Where as these auto backups are a little different. They backup ever 5 or 10 minutes (I think you can adjust how often) and they save in some weird temp folder. Since I usually have multiple files opened at once, if corel were to crash and I were to restart it, it prompts me and lets me know that I have files that can be restored. I would be able to recover every file that was opened when it crashed, without losing too much work, maybe 5 or 10 minutes. Which is soo awesome. I wish my other programs did that. The problem is, it doesn't name those backups. So you have to wait to open all those backed up files, when you may only want to save one or two. I don't know if that makes sense.
But the way I see it, is if it can backup all that information and artwork, why can't something as simple as the name of the file carry over?

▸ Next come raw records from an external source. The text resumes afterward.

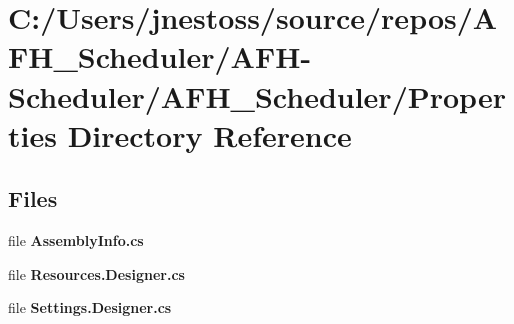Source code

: \section{C\+:/\+Users/jnestoss/source/repos/\+A\+F\+H\+\_\+\+Scheduler/\+A\+F\+H-\/\+Scheduler/\+A\+F\+H\+\_\+\+Scheduler/\+Properties Directory Reference}
\label{dir_d14c7b8ca8190699a8c5a73d1f93484a}
\subsection*{Files}
\begin{DoxyCompactItemize}
\item 
file \textbf{ Assembly\+Info.\+cs}
\item 
file \textbf{ Resources.\+Designer.\+cs}
\item 
file \textbf{ Settings.\+Designer.\+cs}
\end{DoxyCompactItemize}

Another thing I wish Core did was have the ability to do things like elliptical
(or oval shaped) gradients It can do radial, linear, conical and square, and it does those very well, but if you wanted gradient for an oval, you would have to either use the mesh fill tool, which blows for doing that, or what I do is make a radial fill, convert it to a bitmap then squash or stretch it to fit the shape I want.
Anyway I use flash more then the other adobe products, and it has the ability to do this, so I'm assuming the rest of the adobe software suite has it too. But that is one of the rare things that adobe has that I wish corel did too.